● **Work item**
Scan the material below for lines with the string "Spring". State how many there are and nothing else.

::::::::::

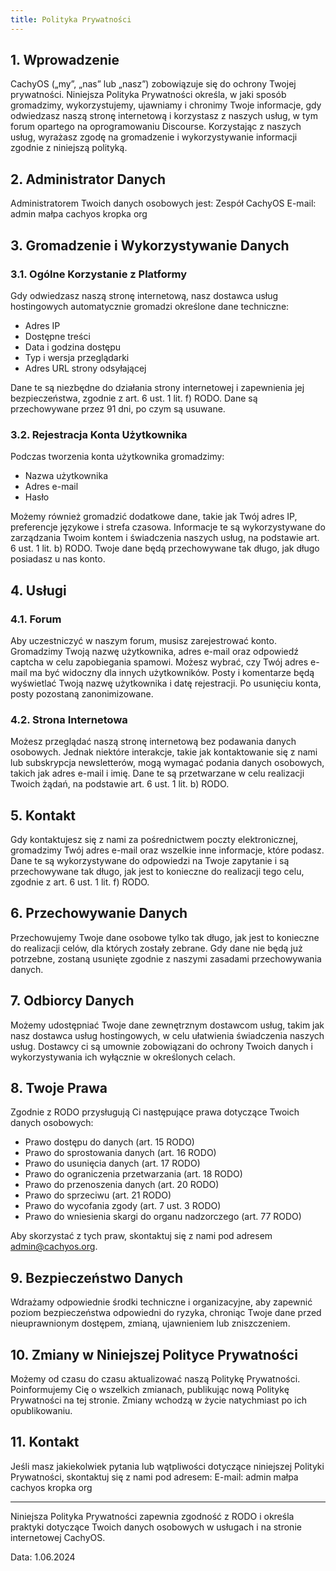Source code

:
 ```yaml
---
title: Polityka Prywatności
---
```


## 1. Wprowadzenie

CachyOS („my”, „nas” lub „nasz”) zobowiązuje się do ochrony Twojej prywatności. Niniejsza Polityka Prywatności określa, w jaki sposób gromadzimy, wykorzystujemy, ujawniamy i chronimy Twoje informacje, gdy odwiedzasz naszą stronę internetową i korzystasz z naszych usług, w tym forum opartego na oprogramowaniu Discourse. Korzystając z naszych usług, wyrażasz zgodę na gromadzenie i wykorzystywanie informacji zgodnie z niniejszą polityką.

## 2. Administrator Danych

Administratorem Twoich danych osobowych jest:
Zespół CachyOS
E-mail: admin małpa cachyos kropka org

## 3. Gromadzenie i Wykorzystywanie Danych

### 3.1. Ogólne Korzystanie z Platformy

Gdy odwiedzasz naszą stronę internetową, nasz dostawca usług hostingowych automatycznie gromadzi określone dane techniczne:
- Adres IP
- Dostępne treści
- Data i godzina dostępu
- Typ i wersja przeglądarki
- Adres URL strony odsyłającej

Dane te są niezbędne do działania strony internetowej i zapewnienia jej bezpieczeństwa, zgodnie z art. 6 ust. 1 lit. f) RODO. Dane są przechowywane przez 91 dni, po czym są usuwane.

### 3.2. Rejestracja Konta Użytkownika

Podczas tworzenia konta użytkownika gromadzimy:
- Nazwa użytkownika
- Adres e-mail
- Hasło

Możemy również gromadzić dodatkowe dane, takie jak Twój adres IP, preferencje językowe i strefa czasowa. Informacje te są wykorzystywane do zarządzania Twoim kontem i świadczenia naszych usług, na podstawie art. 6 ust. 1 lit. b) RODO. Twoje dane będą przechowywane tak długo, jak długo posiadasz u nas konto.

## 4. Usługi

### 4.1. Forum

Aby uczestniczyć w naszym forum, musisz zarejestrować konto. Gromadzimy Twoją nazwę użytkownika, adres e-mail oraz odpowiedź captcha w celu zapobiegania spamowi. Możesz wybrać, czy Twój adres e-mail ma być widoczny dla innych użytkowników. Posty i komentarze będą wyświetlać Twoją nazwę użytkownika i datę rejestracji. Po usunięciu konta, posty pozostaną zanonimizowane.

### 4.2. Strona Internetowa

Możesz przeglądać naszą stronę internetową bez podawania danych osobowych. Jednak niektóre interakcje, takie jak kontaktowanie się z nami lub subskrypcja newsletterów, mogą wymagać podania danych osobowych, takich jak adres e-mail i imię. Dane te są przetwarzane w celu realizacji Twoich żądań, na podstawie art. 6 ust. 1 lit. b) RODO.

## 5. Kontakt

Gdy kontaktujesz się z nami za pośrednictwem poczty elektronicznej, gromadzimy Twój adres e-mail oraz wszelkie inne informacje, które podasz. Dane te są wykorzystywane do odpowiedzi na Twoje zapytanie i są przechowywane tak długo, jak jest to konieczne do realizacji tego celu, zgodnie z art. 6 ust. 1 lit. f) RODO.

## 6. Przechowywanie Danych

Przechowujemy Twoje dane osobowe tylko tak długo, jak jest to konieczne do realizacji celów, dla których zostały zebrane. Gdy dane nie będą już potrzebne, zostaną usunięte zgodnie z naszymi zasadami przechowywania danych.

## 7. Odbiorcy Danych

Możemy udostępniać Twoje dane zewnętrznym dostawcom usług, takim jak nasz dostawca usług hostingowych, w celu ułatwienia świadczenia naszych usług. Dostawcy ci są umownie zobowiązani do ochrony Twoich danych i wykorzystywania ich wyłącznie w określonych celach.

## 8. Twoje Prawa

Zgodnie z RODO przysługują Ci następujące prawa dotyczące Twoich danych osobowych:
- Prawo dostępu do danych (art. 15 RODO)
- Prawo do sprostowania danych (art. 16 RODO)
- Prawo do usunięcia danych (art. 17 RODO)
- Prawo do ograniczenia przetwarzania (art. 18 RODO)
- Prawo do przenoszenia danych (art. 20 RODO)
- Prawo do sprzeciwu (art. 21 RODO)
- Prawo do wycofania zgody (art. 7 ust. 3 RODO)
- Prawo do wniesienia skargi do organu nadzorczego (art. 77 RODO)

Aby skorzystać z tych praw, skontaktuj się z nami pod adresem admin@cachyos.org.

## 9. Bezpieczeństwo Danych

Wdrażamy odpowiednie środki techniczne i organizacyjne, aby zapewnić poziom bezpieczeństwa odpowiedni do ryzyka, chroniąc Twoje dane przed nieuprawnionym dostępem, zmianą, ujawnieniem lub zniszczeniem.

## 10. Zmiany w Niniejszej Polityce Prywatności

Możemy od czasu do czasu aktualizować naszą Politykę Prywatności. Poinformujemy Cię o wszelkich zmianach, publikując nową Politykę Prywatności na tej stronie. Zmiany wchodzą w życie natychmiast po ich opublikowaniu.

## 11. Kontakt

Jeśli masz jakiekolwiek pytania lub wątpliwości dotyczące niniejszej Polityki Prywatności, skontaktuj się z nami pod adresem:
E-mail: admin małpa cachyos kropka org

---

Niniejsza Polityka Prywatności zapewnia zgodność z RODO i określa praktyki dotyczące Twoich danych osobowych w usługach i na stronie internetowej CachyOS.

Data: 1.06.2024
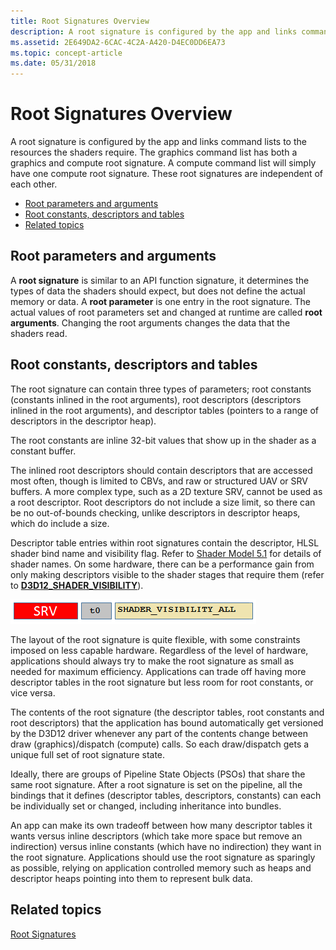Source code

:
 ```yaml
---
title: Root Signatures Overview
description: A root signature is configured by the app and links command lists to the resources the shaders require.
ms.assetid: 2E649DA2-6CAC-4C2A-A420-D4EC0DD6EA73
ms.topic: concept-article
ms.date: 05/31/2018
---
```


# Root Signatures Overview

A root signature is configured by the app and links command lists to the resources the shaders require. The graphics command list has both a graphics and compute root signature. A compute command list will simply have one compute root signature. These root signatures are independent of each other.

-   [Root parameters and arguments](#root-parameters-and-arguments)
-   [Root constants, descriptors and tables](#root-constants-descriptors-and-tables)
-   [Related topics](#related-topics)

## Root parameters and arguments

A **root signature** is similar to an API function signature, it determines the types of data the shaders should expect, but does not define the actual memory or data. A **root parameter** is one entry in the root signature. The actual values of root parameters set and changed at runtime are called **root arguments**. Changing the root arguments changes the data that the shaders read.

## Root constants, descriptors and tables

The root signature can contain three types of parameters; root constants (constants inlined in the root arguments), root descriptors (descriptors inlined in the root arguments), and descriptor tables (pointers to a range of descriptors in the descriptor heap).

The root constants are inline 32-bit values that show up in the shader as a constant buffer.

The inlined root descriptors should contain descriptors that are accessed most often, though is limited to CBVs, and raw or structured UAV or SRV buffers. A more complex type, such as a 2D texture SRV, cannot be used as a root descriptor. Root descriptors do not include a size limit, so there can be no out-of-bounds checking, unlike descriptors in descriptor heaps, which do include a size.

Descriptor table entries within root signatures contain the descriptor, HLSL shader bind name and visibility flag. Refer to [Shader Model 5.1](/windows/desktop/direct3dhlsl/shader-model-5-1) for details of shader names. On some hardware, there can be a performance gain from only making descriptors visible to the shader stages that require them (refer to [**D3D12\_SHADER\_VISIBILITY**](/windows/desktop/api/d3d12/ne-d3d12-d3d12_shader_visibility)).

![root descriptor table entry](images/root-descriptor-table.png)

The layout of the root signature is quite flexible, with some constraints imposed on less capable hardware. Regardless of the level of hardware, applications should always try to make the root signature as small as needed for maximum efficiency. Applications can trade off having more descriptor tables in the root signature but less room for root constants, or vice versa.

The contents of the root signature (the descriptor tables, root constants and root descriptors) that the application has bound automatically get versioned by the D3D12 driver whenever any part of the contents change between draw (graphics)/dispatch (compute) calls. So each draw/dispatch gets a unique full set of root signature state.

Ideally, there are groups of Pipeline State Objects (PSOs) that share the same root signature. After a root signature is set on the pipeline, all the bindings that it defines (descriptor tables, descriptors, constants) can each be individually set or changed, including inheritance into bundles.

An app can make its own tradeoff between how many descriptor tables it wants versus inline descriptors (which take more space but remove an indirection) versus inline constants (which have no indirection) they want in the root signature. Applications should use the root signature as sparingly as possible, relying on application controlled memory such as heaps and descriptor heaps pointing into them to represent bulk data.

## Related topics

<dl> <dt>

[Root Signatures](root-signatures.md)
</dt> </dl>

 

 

::::::::::

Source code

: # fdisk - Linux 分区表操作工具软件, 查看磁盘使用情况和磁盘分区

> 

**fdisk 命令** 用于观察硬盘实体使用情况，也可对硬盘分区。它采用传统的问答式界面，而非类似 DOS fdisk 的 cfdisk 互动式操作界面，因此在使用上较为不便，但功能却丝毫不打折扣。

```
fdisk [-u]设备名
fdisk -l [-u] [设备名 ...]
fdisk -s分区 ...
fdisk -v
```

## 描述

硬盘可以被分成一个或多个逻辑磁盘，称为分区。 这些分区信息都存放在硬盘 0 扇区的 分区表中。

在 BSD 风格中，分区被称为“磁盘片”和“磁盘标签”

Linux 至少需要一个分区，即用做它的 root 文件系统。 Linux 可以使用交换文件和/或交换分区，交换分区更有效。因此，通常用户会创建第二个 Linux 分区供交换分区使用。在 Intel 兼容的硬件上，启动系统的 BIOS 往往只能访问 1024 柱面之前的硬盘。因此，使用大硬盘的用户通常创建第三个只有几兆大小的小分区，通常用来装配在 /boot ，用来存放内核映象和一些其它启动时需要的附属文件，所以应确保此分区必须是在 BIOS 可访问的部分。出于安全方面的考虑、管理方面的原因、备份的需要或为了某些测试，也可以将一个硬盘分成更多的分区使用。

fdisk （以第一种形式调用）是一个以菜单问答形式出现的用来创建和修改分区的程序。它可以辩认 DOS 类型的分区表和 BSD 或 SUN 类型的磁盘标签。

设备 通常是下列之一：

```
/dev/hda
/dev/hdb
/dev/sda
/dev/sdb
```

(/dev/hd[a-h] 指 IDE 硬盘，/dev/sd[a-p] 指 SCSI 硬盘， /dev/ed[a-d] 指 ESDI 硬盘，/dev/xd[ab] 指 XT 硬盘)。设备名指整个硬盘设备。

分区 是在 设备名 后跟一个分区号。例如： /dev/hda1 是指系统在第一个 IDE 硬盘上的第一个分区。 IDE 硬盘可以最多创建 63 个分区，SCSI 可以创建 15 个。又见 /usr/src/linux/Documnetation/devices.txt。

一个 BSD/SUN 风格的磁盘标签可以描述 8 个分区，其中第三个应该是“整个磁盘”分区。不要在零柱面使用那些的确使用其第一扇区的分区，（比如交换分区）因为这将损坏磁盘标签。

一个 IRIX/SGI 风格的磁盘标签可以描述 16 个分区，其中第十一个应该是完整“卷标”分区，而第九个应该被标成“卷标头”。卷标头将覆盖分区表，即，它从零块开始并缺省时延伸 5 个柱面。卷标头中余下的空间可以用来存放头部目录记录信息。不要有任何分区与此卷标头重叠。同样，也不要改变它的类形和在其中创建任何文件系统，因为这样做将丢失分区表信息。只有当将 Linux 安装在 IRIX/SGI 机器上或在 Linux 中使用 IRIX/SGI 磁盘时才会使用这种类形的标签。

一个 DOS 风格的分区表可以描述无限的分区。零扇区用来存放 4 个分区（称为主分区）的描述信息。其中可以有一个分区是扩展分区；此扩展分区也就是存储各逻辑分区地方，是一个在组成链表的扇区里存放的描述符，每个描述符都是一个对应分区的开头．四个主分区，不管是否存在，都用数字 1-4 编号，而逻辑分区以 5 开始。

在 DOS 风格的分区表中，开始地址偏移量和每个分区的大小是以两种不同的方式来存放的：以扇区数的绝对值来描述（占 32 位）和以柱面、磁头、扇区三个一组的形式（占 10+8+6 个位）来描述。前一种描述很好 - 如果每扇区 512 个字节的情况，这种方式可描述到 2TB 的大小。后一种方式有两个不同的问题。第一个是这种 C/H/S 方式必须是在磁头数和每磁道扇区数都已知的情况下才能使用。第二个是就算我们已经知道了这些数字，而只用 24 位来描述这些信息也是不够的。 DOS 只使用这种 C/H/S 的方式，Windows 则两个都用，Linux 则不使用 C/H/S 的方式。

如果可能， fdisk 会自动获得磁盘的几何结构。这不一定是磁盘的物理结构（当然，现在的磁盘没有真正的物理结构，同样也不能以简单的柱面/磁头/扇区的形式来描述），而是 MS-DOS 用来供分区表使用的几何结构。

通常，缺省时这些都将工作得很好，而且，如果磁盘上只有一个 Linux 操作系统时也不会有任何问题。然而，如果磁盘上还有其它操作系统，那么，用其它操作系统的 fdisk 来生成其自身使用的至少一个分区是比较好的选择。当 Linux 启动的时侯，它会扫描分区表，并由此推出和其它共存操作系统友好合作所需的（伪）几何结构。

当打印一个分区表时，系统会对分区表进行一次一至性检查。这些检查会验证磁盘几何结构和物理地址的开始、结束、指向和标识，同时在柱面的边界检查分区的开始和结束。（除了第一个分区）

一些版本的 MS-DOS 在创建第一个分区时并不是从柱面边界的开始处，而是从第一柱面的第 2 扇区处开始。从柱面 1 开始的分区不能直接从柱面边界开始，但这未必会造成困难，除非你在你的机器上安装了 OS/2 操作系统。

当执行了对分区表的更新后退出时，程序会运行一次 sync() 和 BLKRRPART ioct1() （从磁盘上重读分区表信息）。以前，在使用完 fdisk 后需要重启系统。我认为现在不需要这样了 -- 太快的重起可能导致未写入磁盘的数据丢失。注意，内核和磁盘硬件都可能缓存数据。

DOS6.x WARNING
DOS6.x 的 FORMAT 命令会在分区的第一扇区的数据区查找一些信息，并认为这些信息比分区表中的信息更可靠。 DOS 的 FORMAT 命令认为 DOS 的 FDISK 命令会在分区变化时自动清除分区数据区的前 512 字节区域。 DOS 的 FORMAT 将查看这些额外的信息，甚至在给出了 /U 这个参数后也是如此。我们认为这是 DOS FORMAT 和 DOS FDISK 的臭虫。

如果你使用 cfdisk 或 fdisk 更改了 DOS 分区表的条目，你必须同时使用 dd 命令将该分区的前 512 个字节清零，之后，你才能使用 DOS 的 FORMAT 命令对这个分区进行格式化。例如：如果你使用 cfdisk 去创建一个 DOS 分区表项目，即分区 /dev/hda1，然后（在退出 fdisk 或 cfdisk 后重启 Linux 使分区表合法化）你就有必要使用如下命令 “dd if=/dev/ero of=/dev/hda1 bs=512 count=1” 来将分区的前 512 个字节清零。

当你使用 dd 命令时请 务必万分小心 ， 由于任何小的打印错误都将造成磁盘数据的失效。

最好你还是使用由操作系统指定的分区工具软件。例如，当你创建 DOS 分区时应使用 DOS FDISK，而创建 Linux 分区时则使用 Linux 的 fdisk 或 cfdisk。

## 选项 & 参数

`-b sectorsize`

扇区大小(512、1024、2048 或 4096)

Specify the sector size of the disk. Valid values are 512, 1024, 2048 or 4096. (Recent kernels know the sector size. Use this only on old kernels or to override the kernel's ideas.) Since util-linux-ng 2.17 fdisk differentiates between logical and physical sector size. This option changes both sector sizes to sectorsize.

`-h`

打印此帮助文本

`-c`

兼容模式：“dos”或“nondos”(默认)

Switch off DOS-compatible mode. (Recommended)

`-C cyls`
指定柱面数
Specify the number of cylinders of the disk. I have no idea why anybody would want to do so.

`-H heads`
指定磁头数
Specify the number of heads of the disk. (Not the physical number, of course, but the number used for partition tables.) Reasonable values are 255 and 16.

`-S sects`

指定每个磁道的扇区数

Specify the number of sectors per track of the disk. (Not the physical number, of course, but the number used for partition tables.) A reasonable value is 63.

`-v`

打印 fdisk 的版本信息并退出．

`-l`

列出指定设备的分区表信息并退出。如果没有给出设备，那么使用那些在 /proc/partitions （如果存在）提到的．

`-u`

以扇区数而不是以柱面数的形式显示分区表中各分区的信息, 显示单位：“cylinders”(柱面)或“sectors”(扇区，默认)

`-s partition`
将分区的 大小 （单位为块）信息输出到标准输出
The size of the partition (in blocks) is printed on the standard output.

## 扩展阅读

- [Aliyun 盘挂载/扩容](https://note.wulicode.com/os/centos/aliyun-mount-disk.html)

::::::::::

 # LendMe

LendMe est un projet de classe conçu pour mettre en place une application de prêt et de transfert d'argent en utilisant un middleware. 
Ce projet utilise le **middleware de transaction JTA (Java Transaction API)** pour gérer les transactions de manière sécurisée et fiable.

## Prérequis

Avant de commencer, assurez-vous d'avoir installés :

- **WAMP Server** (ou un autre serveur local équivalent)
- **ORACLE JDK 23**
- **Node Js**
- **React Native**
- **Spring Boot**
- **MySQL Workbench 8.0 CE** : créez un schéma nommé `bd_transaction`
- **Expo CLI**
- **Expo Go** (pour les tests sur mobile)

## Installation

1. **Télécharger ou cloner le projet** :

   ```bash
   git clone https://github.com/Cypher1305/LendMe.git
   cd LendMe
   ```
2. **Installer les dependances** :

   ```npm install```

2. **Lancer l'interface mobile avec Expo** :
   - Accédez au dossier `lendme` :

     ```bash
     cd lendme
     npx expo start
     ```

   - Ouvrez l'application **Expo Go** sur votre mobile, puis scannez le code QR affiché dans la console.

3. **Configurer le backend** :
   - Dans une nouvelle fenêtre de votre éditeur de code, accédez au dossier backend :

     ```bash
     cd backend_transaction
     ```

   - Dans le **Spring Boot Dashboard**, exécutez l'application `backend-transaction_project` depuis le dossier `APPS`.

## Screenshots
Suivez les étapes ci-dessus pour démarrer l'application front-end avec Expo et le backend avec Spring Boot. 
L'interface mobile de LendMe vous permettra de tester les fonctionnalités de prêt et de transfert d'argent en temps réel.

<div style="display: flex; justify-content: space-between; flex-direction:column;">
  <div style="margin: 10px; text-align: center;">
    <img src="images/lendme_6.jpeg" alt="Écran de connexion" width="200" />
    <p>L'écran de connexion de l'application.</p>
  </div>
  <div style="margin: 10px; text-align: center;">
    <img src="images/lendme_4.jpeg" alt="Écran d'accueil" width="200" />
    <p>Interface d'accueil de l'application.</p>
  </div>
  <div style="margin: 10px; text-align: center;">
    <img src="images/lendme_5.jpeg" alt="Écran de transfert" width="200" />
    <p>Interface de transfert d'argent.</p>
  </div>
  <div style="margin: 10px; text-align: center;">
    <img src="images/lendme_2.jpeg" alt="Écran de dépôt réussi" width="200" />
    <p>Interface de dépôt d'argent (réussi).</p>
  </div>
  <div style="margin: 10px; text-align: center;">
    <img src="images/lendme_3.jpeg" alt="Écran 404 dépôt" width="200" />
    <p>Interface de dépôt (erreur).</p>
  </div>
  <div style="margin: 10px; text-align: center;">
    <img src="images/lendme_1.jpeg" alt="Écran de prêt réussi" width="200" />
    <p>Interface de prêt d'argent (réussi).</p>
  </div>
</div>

::::::::::

● **Answer space**
3